As at 31 December 2025, certain deposits amounting to approximately RMB335,000,000 (2024: RMB35,000,000), electric generating facilities amounting to approximately RMB756,607,000 (2024: RMB790,562,000) and certain trade and bills receivables relating to income receipts right from the sales of electricity amounting to approximately RMB286,228,000 (2024: RMB277,050,000) were pledged to banks for secured bank loans and banking facilities at an interest rate of 2.6% – 3.65% (2024: 2.40% – 4.25%) per annum. Pledged bank deposits bear interest at an average effective interest rates at 3.00% (2024: 3.00%) per annum and for 25 to 48 months (2024: 25 months). The pledged deposits will be released by the expiry of relevant banking facilities.

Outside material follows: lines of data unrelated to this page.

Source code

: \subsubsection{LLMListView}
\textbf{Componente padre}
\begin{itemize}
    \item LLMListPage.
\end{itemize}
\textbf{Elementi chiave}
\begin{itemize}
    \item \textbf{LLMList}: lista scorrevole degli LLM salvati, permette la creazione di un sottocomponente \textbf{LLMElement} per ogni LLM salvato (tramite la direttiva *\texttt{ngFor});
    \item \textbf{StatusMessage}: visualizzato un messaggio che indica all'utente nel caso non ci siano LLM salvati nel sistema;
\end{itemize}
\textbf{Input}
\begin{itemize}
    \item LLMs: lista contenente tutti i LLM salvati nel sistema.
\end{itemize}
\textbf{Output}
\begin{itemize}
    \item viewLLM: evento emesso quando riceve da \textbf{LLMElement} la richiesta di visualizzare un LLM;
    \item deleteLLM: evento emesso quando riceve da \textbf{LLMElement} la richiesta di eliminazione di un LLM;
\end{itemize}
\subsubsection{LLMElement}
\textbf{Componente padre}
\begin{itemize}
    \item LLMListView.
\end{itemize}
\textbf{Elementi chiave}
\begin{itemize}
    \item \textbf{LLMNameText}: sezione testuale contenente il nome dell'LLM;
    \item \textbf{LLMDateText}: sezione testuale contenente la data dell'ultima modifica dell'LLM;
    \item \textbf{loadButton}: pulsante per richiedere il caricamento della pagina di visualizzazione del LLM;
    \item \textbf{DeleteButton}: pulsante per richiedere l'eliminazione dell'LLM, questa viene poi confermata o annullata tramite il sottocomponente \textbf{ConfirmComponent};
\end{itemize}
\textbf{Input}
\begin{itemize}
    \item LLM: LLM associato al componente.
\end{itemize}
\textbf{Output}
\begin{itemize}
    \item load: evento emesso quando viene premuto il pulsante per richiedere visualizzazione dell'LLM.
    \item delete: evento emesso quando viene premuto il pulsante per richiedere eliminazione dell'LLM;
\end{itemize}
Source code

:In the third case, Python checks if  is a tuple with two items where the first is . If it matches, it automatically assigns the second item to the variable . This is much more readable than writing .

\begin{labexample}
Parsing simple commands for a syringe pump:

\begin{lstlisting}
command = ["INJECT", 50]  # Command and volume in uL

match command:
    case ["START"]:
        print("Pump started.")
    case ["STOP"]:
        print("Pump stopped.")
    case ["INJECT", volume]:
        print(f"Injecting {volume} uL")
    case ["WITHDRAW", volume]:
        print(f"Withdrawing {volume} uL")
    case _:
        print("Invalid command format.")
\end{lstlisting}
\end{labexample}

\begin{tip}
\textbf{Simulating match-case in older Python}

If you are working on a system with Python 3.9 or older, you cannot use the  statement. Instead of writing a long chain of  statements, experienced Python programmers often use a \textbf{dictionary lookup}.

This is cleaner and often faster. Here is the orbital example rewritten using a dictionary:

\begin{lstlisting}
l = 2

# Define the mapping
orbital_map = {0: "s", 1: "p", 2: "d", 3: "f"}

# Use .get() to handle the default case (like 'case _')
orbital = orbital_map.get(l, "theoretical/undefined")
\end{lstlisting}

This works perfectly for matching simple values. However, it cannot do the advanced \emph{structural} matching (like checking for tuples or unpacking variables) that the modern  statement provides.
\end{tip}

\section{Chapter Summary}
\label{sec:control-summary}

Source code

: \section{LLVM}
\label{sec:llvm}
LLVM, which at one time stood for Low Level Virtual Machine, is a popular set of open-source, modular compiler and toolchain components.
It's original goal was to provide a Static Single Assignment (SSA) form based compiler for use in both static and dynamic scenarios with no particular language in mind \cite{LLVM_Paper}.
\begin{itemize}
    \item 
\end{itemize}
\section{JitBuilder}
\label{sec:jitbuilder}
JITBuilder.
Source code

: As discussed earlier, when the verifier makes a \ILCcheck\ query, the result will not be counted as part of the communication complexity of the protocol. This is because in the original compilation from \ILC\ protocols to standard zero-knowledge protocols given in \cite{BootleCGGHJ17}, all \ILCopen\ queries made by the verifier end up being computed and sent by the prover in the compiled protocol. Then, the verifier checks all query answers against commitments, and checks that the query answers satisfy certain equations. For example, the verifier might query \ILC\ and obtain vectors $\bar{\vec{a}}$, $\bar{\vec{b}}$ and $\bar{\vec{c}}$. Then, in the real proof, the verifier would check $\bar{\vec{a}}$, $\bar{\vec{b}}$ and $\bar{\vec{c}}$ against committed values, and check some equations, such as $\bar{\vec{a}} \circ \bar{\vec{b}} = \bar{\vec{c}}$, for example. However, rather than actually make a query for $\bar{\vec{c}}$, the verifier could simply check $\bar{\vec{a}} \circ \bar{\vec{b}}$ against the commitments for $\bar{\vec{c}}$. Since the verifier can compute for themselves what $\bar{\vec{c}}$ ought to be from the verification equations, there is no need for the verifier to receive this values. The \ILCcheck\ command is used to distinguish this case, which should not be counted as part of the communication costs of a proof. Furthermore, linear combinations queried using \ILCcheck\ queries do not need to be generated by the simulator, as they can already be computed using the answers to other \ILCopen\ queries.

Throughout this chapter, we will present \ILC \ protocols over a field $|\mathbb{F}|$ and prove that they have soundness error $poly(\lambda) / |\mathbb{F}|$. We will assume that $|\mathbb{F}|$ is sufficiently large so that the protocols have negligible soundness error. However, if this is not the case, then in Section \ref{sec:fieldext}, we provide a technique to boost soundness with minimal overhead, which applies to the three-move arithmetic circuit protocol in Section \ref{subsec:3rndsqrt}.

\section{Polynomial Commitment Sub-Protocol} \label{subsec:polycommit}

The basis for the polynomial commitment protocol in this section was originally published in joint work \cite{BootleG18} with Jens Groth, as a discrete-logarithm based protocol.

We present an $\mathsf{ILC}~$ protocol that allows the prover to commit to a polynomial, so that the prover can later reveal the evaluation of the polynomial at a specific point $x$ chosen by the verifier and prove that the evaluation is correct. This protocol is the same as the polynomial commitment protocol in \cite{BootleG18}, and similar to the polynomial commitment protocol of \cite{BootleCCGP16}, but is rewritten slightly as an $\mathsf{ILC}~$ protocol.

LIQUIDITY AND FINANCIAL RESOURCES
As at 31 December 2025, the Group’s total assets were approximately RMB4,926,970,000 (2024: RMB4,666,187,000) (of which current assets were approximately RMB2,798,547,000 (2024: approximately RMB2,928,291,000) and non-current assets were approximately RMB2,128,423,000 (2024: approximately RMB1,737,896,000)), the total liabilities were approximately RMB2,619,041,000 (2024: approximately RMB2,319,095,000) (of which current liabilities were approximately RMB1,419,907,000 (2024: approximately RMB1,229,692,000) and non-current liabilities were approximately RMB1,199,134,000 (2024: approximately RMB1,089,403,000)), and shareholder’s equity attributable to owners of the Company reached approximately RMB1,519,179,000 (2024: approximately RMB1,561,877,000). As at 31 December 2025, the Group’s total cash, time deposits and pledged deposits were approximately RMB1,444,308,000 (31 December 2024: approximately RMB1,455,212,000). As at 31 December 2025, the Group has current bank loans due within one year of approximately RMB759,233,000 (2024: approximately RMB424,602,000) carrying fixed interest rates and non-current bank loans of approximately RMB1,135,883,000 (31 December 2024: approximately RMB1,073,417,000) carrying fixed interest rates.
The Group generally finances its operations from cash flows generated internally and short-term and long-term bank borrowings.